WHEELER, District Judge.

When receivers of the defendant’s roads and property were appointed, March 20, 1896, they were directed to pay claims for, among other things, supplies used in operating the roads during the six months next previous. Afterwards, May 29th, on motion of the American Loan & Trust Company, mortgagee, payment was restrained for classifying the accounts and funds. Upon classified accounts filed by the receivers, and a motion to so modify the restraining order- as to allow payment of such claims as accrued on the New London Northern system, and those less than $100 each and 25 per cent, of others that accrued on the main line, payment of the face of the New London claims and of the small claims has been allowed, and that part of the motion relating to the main line has been heard. The classification was asked, and the payment has been opposed, because, as has been said, the payments would or might, if made, come out of funds belonging to the mortgagee. All of the claims appear to have amounted to $284,083.48. The receivers appear to have taken over from the defendant stocks •of supplies on hand amounting to $271,722.33; of station agents, *621v 142,879.96; and other miscellaneous items amounting to $82,267.68,— in all, $496,869.97. The conditions of the mortgages were not broken till January 1, 1897, and the mortgagees would not be entitled to possession, nor to the net earnings as profits, till then. By conservative estimates as to what are operating expenses and what are permanent improvements, the roads now in question much more than paid all operating expenses from the beginning of the receivership to the breach of the conditions of the mortgages. Besides this, the excess of net earnings, which came to the hands of the receivers, over operating expenses and fixed charges paid by them before breach of the conditions of the mortgages, would seem to exceed the amount of these preferred claims, and, with the permanent improvements made by the receivers during that time, would largely exceed them. In this view, the payment of the residue of these preferred claims would not come out of the mortgaged property, nor out of any net earnings to which the mortgagees may be entitled, but out of the general funds of the receivership arising from the operation of the. roads before the mortgagees became entitled to possession, or to claim the net earnings.

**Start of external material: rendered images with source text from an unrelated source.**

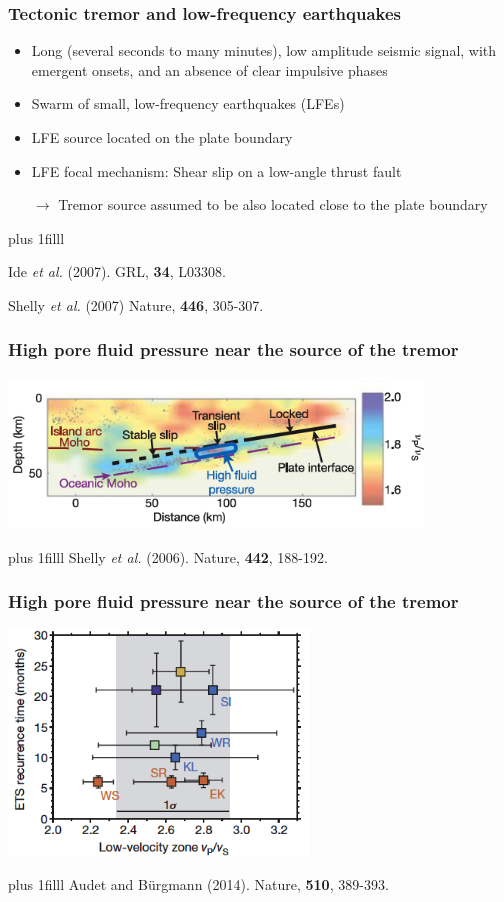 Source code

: \documentclass{beamer}
\newcommand{\btVFill}{\vskip0pt plus 1filll}
\begin{document}
	\begin{frame}
		\frametitle{Tectonic tremor and low-frequency earthquakes}
		\vspace{2em}

		\begin{itemize}
			\item Long (several seconds to many minutes), low amplitude seismic signal, with emergent onsets, and an absence of clear impulsive phases
			\item Swarm of small, low-frequency earthquakes (LFEs)
			\item LFE source located on the plate boundary
			\item LFE focal mechanism: Shear slip on a low-angle thrust fault

			\vspace{2em}

			$\rightarrow$ Tremor source assumed to be also located close to the plate boundary
		\end{itemize}
		\btVFill
		\tiny{Ide \textit{et al.} (2007). GRL, \textbf{34}, L03308.

		Shelly \textit{et al.} (2007) Nature, \textbf{446}, 305-307.}
	\end{frame}

	\begin{frame}
		\frametitle{High pore fluid pressure near the source of the tremor}
		\begin{center}
			\includegraphics[trim={0cm 0cm 0cm 0cm}, clip, width=11cm]{articles/shelly_al_2006_4d.png}
		\end{center}
		\btVFill
		\tiny{Shelly \textit{et al.} (2006). Nature, \textbf{442}, 188-192.}
	\end{frame}

	\begin{frame}
		\frametitle{High pore fluid pressure near the source of the tremor}
		\begin{center}
			\includegraphics[trim={0cm 0cm 0cm 0cm}, clip, width=8cm]{articles/audet_burgmann_2014_1b.png}
		\end{center}
		\btVFill
		\tiny{Audet and B\"urgmann (2014). Nature, \textbf{510}, 389-393.}
	\end{frame}
\end{document}
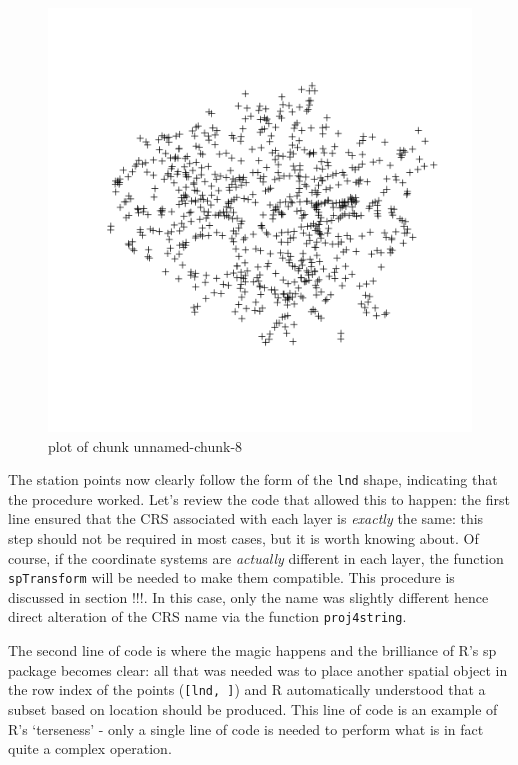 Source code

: \documentclass[]{article}
\makeatletter
\def\maxwidth{\ifdim\Gin@nat@width>\linewidth\linewidth
\else\Gin@nat@width\fi}
\let\Oldincludegraphics\includegraphics
\renewcommand{\includegraphics}[1]{\Oldincludegraphics[width=\maxwidth]{#1}}
\makeatother
\begin{document}
\begin{figure}[htbp]
\centering
\includegraphics{figure/unnamed-chunk-8.png}
\caption{plot of chunk unnamed-chunk-8}
\end{figure}

The station points now clearly follow the form of the \texttt{lnd}
shape, indicating that the procedure worked. Let's review the code that
allowed this to happen: the first line ensured that the CRS associated
with each layer is \emph{exactly} the same: this step should not be
required in most cases, but it is worth knowing about. Of course, if the
coordinate systems are \emph{actually} different in each layer, the
function \texttt{spTransform} will be needed to make them compatible.
This procedure is discussed in section !!!. In this case, only the name
was slightly different hence direct alteration of the CRS name via the
function \texttt{proj4string}.

The second line of code is where the magic happens and the brilliance of
R's sp package becomes clear: all that was needed was to place another
spatial object in the row index of the points (\texttt{{[}lnd, {]}}) and
R automatically understood that a subset based on location should be
produced. This line of code is an example of R's `terseness' - only a
single line of code is needed to perform what is in fact quite a complex
operation.
\end{document}

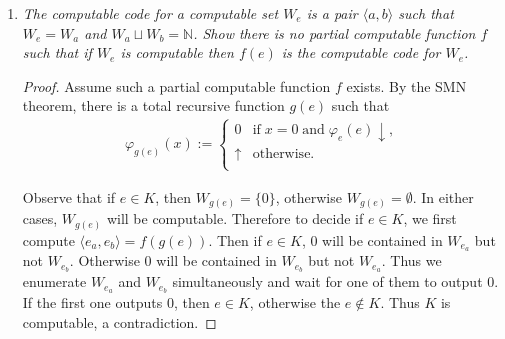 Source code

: \documentclass{article}
\begin{document}
\begin{enumerate}[label={\bf Q\arabic*:}]
    \begin{proof}
      Assume such a partial computable function $f$ exists. By the SMN
      theorem, there is a total recursive function $g(e)$ such that
      \begin{align*}
        \varphi_{g(e)}(s) :=
        \begin{cases}
          0, &\text{if}\; \varphi_{e}(e)\; \text{has not halted after}\;
            s\; \text{steps}\\
          1, &\text{otherwise}.
        \end{cases}
      \end{align*}

      Then if $e\in K$ halts, $\varphi_{g(e)}$ will be the characteristic
      function of the finite set $\{1\}$, otherwise $\varphi_{g(e)}$ will
      be the characteristic function of the empty set. Thus $e\in K$ if and
      only if $f(g(e))$ is the index corresponding to the finite set
      $\{1\}$, which contradicts the incomputability of $K$.
    \end{proof}

  \item \it The computable code for a computable set $W_e$ is a pair
    $\langle a,b\rangle$ such that $W_e=W_a$ and $W_a\sqcup
    W_b=\mathbb{N}$. Show there is no partial computable function $f$ such
    that if $W_e$ is computable then $f(e)$ is the computable code for
    $W_e$.

    \begin{proof}
      Assume such a partial computable function $f$ exists. By the SMN
      theorem, there is a total recursive function $g(e)$ such that
      \begin{align*}
        \varphi_{g(e)}(x) :=
        \begin{cases}
          0 &\text{if}\; x=0\; \text{and}\; \varphi_e(e)\downarrow,\\
          \uparrow &\text{otherwise}.\\
        \end{cases}
      \end{align*}

      Observe that if $e\in K$, then $W_{g(e)}=\{0\}$, otherwise
      $W_{g(e)}=\emptyset$. In either cases, $W_{g(e)}$ will be computable.
      Therefore to decide if $e\in K$, we first compute $\langle
      e_a,e_b\rangle=f(g(e))$. Then if $e\in K$, 0 will be contained in
      $W_{e_a}$ but not $W_{e_b}$. Otherwise 0 will be contained in
      $W_{e_b}$ but not $W_{e_a}$. Thus we enumerate $W_{e_a}$ and
      $W_{e_b}$ simultaneously and wait for one of them to output 0. If the
      first one outputs 0, then $e\in K$, otherwise the $e\not\in K$. Thus
      $K$ is computable, a contradiction.
    \end{proof}


\end{enumerate}
\end{document}
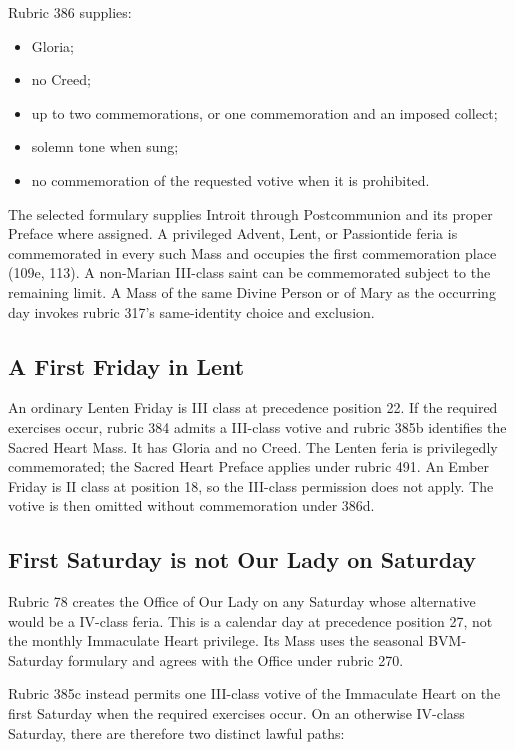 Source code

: Rubric 386 supplies:

\begin{itemize}
\item Gloria;
\item no Creed;
\item up to two commemorations, or one commemoration and an imposed collect;
\item solemn tone when sung;
\item no commemoration of the requested votive when it is prohibited.
\end{itemize}

The selected formulary supplies Introit through Postcommunion and its proper Preface where assigned. A privileged Advent, Lent, or Passiontide feria is commemorated in every such Mass and occupies the first commemoration place (109e, 113). A non-Marian III-class saint can be commemorated subject to the remaining limit. A Mass of the same Divine Person or of Mary as the occurring day invokes rubric 317's same-identity choice and exclusion.

\subsection{A First Friday in Lent}

An ordinary Lenten Friday is III class at precedence position 22. If the required exercises occur, rubric 384 admits a III-class votive and rubric 385b identifies the Sacred Heart Mass. It has Gloria and no Creed. The Lenten feria is privilegedly commemorated; the Sacred Heart Preface applies under rubric 491. An Ember Friday is II class at position 18, so the III-class permission does not apply. The votive is then omitted without commemoration under 386d.

\subsection{First Saturday is not Our Lady on Saturday}

Rubric 78 creates the Office of Our Lady on any Saturday whose alternative would be a IV-class feria. This is a calendar day at precedence position 27, not the monthly Immaculate Heart privilege. Its Mass uses the seasonal BVM-Saturday formulary and agrees with the Office under rubric 270.

Rubric 385c instead permits one III-class votive of the Immaculate Heart on the first Saturday when the required exercises occur. On an otherwise IV-class Saturday, there are therefore two distinct lawful paths:

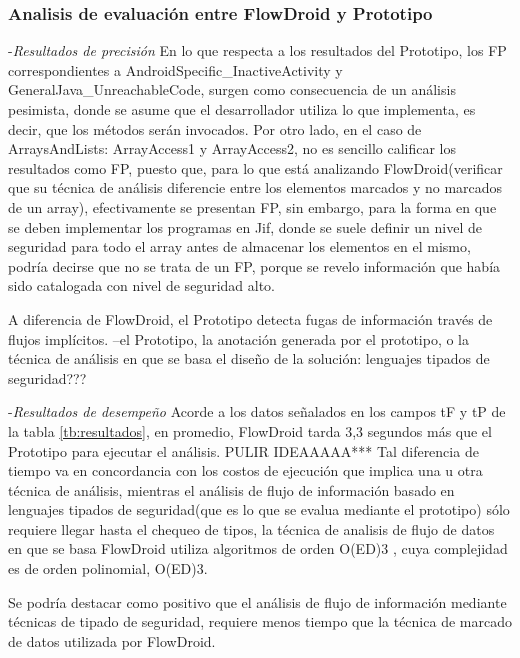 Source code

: \subsubsection{Analisis de evaluación entre FlowDroid y Prototipo}
-\textit{Resultados de precisión}\newline
En lo que respecta a los resultados del Prototipo, los FP correspondientes a
AndroidSpecific\_InactiveActivity y GeneralJava\_UnreachableCode, surgen como
consecuencia de un análisis pesimista, donde se asume que el desarrollador
utiliza lo que implementa, es decir, que los métodos serán invocados.\newline 
Por otro lado, en el caso de ArraysAndLists: ArrayAccess1 y ArrayAccess2, no es
sencillo calificar los resultados como FP, puesto que, para lo que está
analizando FlowDroid(verificar que su técnica de análisis diferencie entre los
elementos marcados y no marcados de un array), efectivamente se presentan FP,
sin embargo, para la forma en que se deben implementar los programas en Jif,
donde se suele definir un nivel de seguridad para todo el array antes de
almacenar los elementos en el mismo, podría decirse que no se trata de un FP,
porque se revelo información que había sido catalogada con nivel de seguridad alto.

A diferencia de FlowDroid, el Prototipo detecta fugas de
información través de flujos implícitos.\newline
--el Prototipo, la anotación generada por el prototipo, o la técnica de análisis
en que se basa el diseño de la solución: lenguajes tipados de seguridad???

-\textit{Resultados de desempeño}\newline
Acorde a los datos señalados en los campos tF y tP de la tabla
\ref{tb:resultados}, en promedio, FlowDroid tarda 3,3 segundos más que el
Prototipo para ejecutar el análisis.\newline
PULIR IDEAAAAA***\newline
Tal diferencia de tiempo va en concordancia con los costos de ejecución que
implica una u otra técnica de análisis, mientras el análisis de flujo de
información basado en lenguajes tipados de seguridad(que es lo que se evalua
mediante el prototipo) sólo requiere llegar hasta el chequeo de tipos, la
técnica de analisis de flujo de datos en que se basa FlowDroid utiliza
algoritmos de orden O(ED)3 , cuya complejidad es de orden polinomial,
O(ED)3\cite[page 3]{FCO-PDG}.\newline

Se podría destacar como positivo que el análisis de flujo de información
mediante técnicas de tipado de seguridad, requiere menos tiempo que la técnica
de marcado de datos utilizada por FlowDroid.

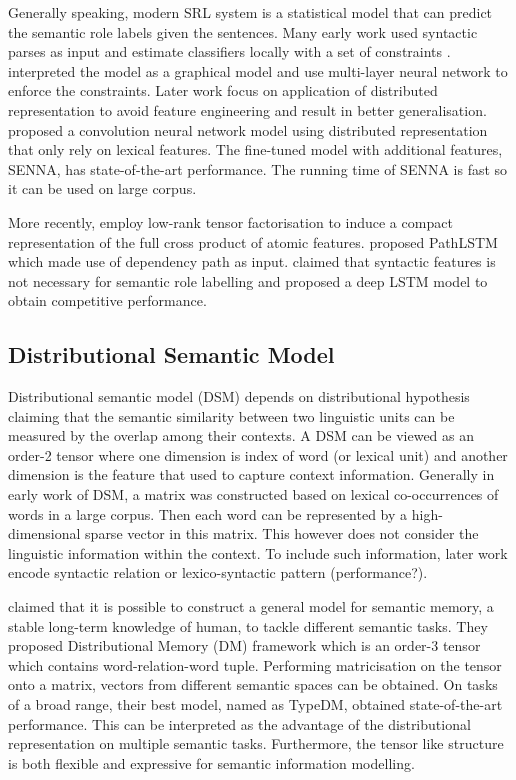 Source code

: \documentclass[a4paper]{article}
\begin{document}
Generally speaking, modern SRL system is a statistical model that can predict the semantic role labels given the sentences. Many early work used syntactic parses as input and estimate classifiers locally with a set of constraints \citep{punyakanok2008importance}. \citet{tackstrom2015efficient} interpreted the model as a graphical model and use multi-layer neural network to enforce the constraints. Later work focus on application of distributed representation to avoid feature engineering and result in better generalisation. \citet{collobert2011natural} proposed a convolution neural network model using distributed representation that only rely on lexical features. The fine-tuned model with additional features, SENNA, has state-of-the-art performance. The running time of SENNA is fast so it can be used on large corpus. 

More recently, \citet{lei-EtAl:2015:NAACL-HLT} employ low-rank tensor factorisation to induce a compact representation of the full cross product of atomic features. \citet{roth2016neural} proposed PathLSTM which made use of dependency path as input. \citet{marcheggiani2017simple} claimed that syntactic features is not necessary for semantic role labelling and proposed a deep LSTM model to obtain competitive performance. 


\subsection{Distributional Semantic Model} \label{sec:dsm}
Distributional semantic model (DSM) depends on distributional hypothesis \citep{harris1954distributional, miller1991contextual} claiming that the semantic similarity between two linguistic units can be measured by the overlap among their contexts. A DSM can be viewed as an order-2 tensor where one dimension is index of word (or lexical unit) and another dimension is the feature that used to capture context information. Generally in early work of DSM, a matrix was constructed based on lexical co-occurrences of words in a large corpus. Then each word can be represented by a high-dimensional sparse vector in this matrix. This however does not consider the linguistic information within the context. To include such information, later work encode syntactic relation or lexico-syntactic pattern \citep{pado2007integration, erk2008structured, rothenhausler2009unsupervised} (performance?). 

\citet{baroni2010distributional} claimed that it is possible to construct a general model for semantic memory, a stable long-term knowledge of human, to tackle different semantic tasks. They proposed Distributional Memory (DM) framework which is an order-3 tensor which contains word-relation-word tuple. Performing matricisation on the tensor onto a matrix, vectors from different semantic spaces can be obtained. On tasks of a broad range, their best model, named as TypeDM, obtained state-of-the-art performance. This can be interpreted as the advantage of the distributional representation on multiple semantic tasks. Furthermore, the tensor like structure is both flexible and expressive for semantic information modelling. 
\end{document}
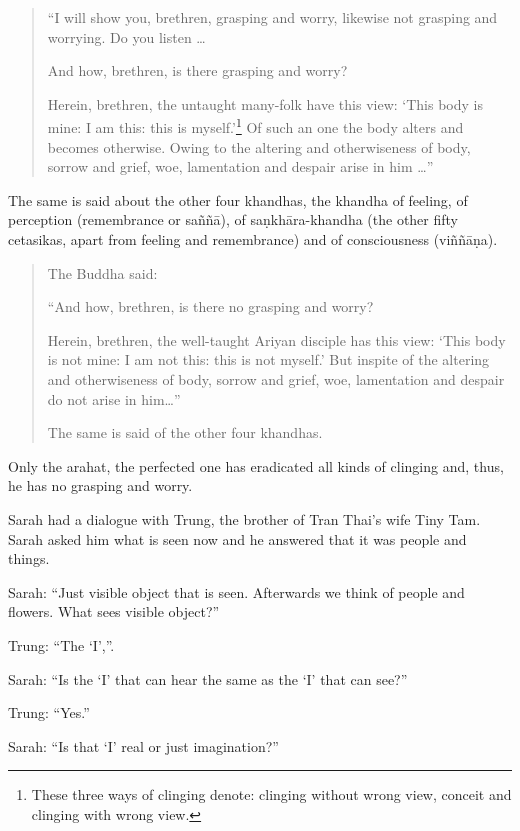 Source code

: \begin{quote}
    
``I will show you, brethren, grasping and worry, likewise not grasping
and worrying. Do you listen \ldots{}

And how, brethren, is there grasping and worry?

Herein, brethren, the untaught many-folk have this view: `This body is
mine: I am this: this is myself.'\footnote{These three ways of
clinging denote: clinging without wrong view, conceit and clinging with
wrong view.} Of such an one the body
alters and becomes otherwise. Owing to the altering and otherwiseness of
body, sorrow and grief, woe, lamentation and despair arise in him \ldots''

\end{quote}

The same is said about the other four khandhas, the khandha of feeling,
of perception (remembrance or saññā), of saṇkhāra-khandha (the other
fifty cetasikas, apart from feeling and remembrance) and of
consciousness (viññāṇa).

\begin{quote}
    
The Buddha said:

``And how, brethren, is there no grasping and worry?

Herein, brethren, the well-taught Ariyan disciple has this view: `This
body is not mine: I am not this: this is not myself.' But inspite of the
altering and otherwiseness of body, sorrow and grief, woe, lamentation
and despair do not arise in him\ldots{}''

The same is said of the other four khandhas.
\end{quote}

Only the arahat, the perfected one has eradicated all kinds of clinging
and, thus, he has no grasping and worry.

Sarah had a dialogue with Trung, the brother of Tran Thai's wife Tiny
Tam. Sarah asked him what is seen now and he answered that it was people
and things.

Sarah: ``Just visible object that is seen. Afterwards we think of people
and flowers. What sees visible object?''

Trung: ``The `I',''.

Sarah: ``Is the `I' that can hear the same as the `I' that can see?''

Trung: ``Yes.''

Sarah: ``Is that `I' real or just imagination?''

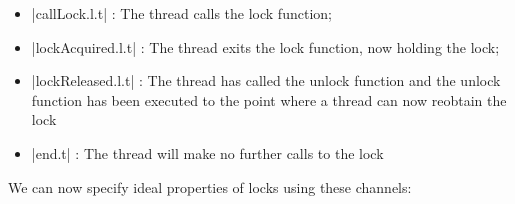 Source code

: \begin{itemize}
  \item |callLock.l.t| : The thread calls the lock function;
  \item |lockAcquired.l.t| : The thread exits the lock function, now holding the lock;
  \item |lockReleased.l.t| : The thread has called the unlock function and the unlock function has been executed to the point where a thread can now reobtain the lock
  \item |end.t| : The thread will make no further calls to the lock 
  
\end{itemize}

We can now specify ideal properties of locks using these channels:

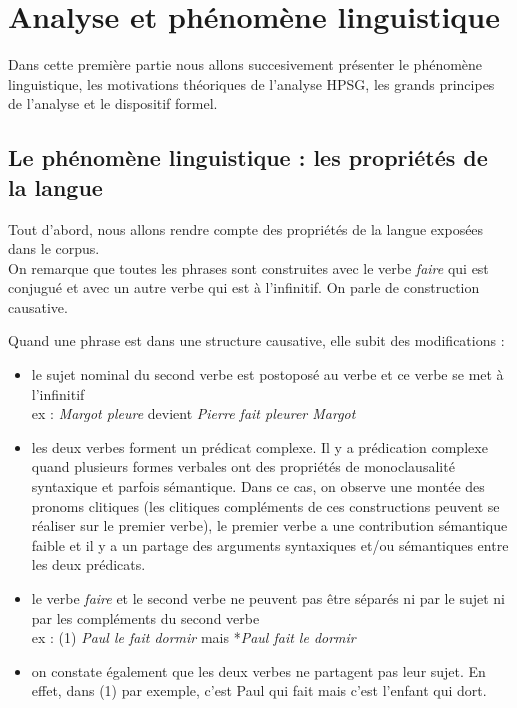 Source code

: %

\section {Analyse et phénomène linguistique}

Dans cette première partie nous allons succesivement présenter le phénomène linguistique, les motivations théoriques de l'analyse HPSG, les grands principes de l'analyse et le dispositif formel.

\newpage

\subsection{Le phénomène linguistique : les propriétés de la langue}

Tout d'abord, nous allons rendre compte des propriétés de la langue exposées dans le corpus.\\

On remarque que toutes les phrases sont construites avec le verbe \emph{faire} qui est conjugué et avec un autre verbe qui est à l'infinitif.
On parle de construction causative.

Quand une phrase est dans une structure causative, elle subit des modifications : \\

\begin{itemize}
  \item le sujet nominal du second verbe est postoposé au verbe et ce verbe se met à l'infinitif\\
    ex : \emph{Margot pleure} devient \emph{Pierre fait pleurer Margot}
  \item les deux verbes forment un prédicat complexe.
    Il y a prédication complexe quand plusieurs formes verbales ont des	propriétés de monoclausalité syntaxique et parfois sémantique.
    Dans ce cas, on observe une montée des pronoms clitiques (les clitiques compléments de ces constructions peuvent se réaliser sur le premier verbe), le premier verbe a une contribution sémantique faible et il y a un partage des arguments syntaxiques et/ou sémantiques entre les deux prédicats.
  \item le verbe \emph{faire} et le second verbe ne peuvent pas être séparés ni par le sujet ni par les compléments du second verbe\\
    ex : (1) \emph{Paul le fait dormir} mais *\emph{Paul fait le dormir}
  \item on constate également que les deux verbes ne partagent pas leur sujet.
    En effet, dans (1) par exemple, c'est Paul qui fait mais c'est l'enfant qui dort.
\end{itemize}~{}\\

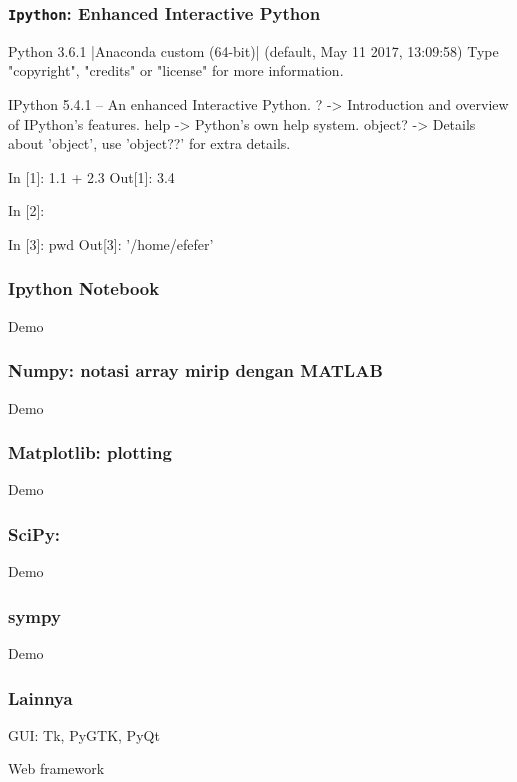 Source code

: \documentclass[bahasa,10pt]{beamer}
\begin{document}
\begin{frame}[fragile]
\frametitle{\texttt{Ipython}: Enhanced Interactive Python}

\begin{textcode}
Python 3.6.1 |Anaconda custom (64-bit)| (default, May 11 2017, 13:09:58) 
Type "copyright", "credits" or "license" for more information.

IPython 5.4.1 -- An enhanced Interactive Python.
?         -> Introduction and overview of IPython's features.
help      -> Python's own help system.
object?   -> Details about 'object', use 'object??' for extra details.

In [1]: 1.1 + 2.3
Out[1]: 3.4

In [2]: %

In [3]: pwd
Out[3]: '/home/efefer'
\end{textcode}

\end{frame}

\begin{frame}
\frametitle{Ipython Notebook}

Demo

\end{frame}


\begin{frame}[fragile]
\frametitle{Numpy: notasi array mirip dengan MATLAB}

Demo

\end{frame}


\begin{frame}[fragile]
\frametitle{Matplotlib: plotting}
  
Demo
  
\end{frame}

\begin{frame}[fragile]
\frametitle{SciPy:}

Demo

\end{frame}


\begin{frame}[fragile]
\frametitle{sympy}
  
Demo
  
\end{frame}


\begin{frame}[fragile]
\frametitle{Lainnya}
    
GUI: Tk, PyGTK, PyQt

Web framework

\end{frame}
\end{document}
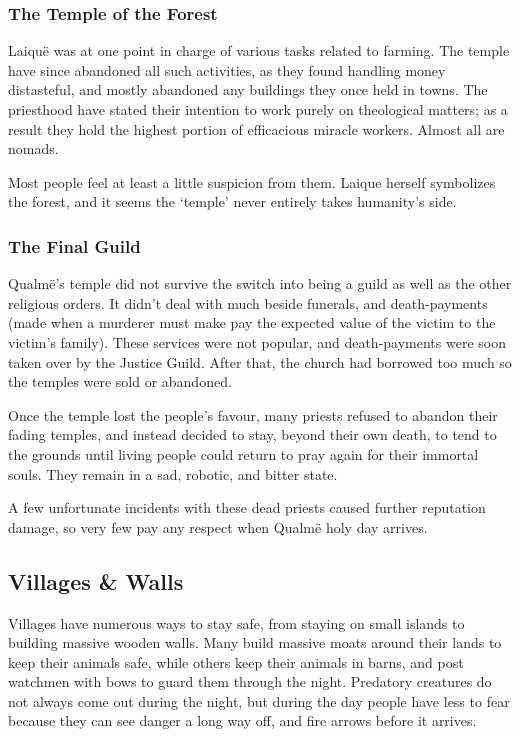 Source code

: \begin{multicols}{2}
\subsubsection{The Temple of the Forest}

Laiqu\"{e} was at one point in charge of various tasks related to farming.
The temple have since abandoned all such activities, as they found handling money distasteful, and mostly abandoned any buildings they once held in towns.
The priesthood have stated their intention to work purely on theological matters; as a result they hold the highest portion of efficacious miracle workers.
Almost all are \glspl{nomad}.

Most people feel at least a little suspicion from them.
Laique herself symbolizes the forest, and it seems the `temple' never entirely takes humanity's side.

\subsubsection{The Final Guild}

Qualm\"{e}'s temple did not survive the switch into being a guild as well as the other religious orders.
It didn't deal with much beside funerals, and death-payments (made when a murderer must make pay the expected value of the victim to the victim's family).
These services were not popular, and death-payments were soon taken over by the Justice Guild.
After that, the church had borrowed too much so the temples were sold or abandoned.

Once the temple lost the people's favour, many priests refused to abandon their fading temples, and instead decided to stay, beyond their own death, to tend to the grounds until living people could return to pray again for their immortal souls.
They remain in a sad, robotic, and bitter state.

A few unfortunate incidents with these dead priests caused further reputation damage, so very few pay any respect when Qualm\"e holy day arrives.

\subsection{Villages \& Walls}

Villages have numerous ways to stay safe, from staying on small islands to building massive wooden walls.
Many build massive moats around their lands to keep their animals safe, while others keep their animals in barns, and post watchmen with bows to guard them through the night.
Predatory creatures do not always come out during the night, but during the day people have less to fear because they can see danger a long way off, and fire arrows before it arrives.


\end{multicols}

Some suggestion has been made that claims not properly of this class were paid before the stay, which may have exhausted the funds applicable to those unpaid. But such diversion, if any, should be corrected otherwise than from funds belonging to these claimants. This subject has lately been before the supreme court of the United States in Virginia & A. Coal Co. v. Central Railroad & Banking Co. of Georgia, 18 Sup. Ct. 657 (decided May 9). The cases are there reviewed, and thfe statement from Fosdick v. Schall, 99 U. S. 252, that "every railroad mortgagee, in accepting his security, impliedly agrees that the current debts made in the ordinary course of business shall be paid from the current receipts before he lias any claim on the income,” is again approved. Mr. Justice White for the court further said:

•‘It was thus settled that, where coal is purchased by a railroad company for use in operating’ lines of railway owned and controlled by it, in order that they may be continued as a going concern, and where it was the expectation of the parties that the coal was to be paid for out of current earnings, the indebtedness, as between the party furnishing the materials and supplies and the holders of bonds secured by a mortgage upon the property, is a charge in equity on the continuing Income, as well that which may come into the hands of a court after a receiver has been appointed as that before. It is immaterial in such ease, in determining the right to be compensated out of the surplus earnings of the receivership, whether or not during the operation of the railroad by the company there had been a diversion of income for tbe benefit of the mortgage bondholders, either in payment of interest on mortgage bonds or expenditures l'or permanent improvements upon the property. Nor is the equity of a current supply claimant, in subsequent income arising from the operation of a. railroad under the direction of the court, affected by the fact that, while the company is operating its road, its income is misappropriated and diverted to purposes which do not inure to the benefit of the mortgage bondholders, and are foreign to the beneficial maintenance, preservation, and improvement of the property.”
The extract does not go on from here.